■ RECORDS SHOWN:
☆ ☆ ☆ ☆ ☆

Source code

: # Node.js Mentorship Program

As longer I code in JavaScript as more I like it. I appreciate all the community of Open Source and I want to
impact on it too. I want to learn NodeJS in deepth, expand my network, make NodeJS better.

☆ ☆ ☆ ☆ ☆

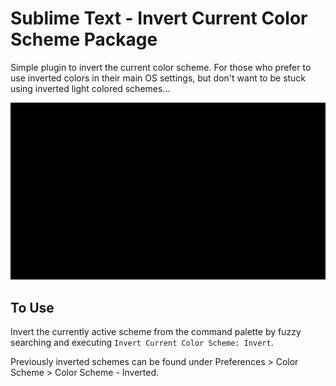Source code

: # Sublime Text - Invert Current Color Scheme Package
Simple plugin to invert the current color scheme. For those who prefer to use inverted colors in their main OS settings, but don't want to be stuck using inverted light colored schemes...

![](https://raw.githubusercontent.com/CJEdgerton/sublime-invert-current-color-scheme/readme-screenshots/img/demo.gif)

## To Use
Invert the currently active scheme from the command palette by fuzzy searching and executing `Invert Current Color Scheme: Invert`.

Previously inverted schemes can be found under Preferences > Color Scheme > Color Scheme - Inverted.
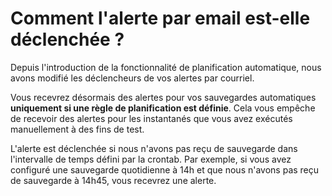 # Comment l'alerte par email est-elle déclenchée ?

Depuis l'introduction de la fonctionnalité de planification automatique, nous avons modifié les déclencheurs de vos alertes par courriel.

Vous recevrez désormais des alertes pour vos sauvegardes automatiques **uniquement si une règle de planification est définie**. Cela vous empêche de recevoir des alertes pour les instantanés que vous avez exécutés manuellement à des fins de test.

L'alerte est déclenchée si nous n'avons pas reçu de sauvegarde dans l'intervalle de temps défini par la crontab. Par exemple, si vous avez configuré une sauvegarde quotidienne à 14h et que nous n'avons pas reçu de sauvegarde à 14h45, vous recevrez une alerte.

☆ ☆ ☆ ☆ ☆

■ WHAT TO WORK ON: Could you reproduce exactly the lines of the entries above, from the one with "Color Scheme Package" through the one with "Simple plugin to", and nothing else?

■ WRITTEN RESPONSE:
: # Sublime Text - Invert Current Color Scheme Package
Simple plugin to invert the current color scheme. For those who prefer to use inverted colors in their main OS settings, but don't want to be stuck using inverted light colored schemes...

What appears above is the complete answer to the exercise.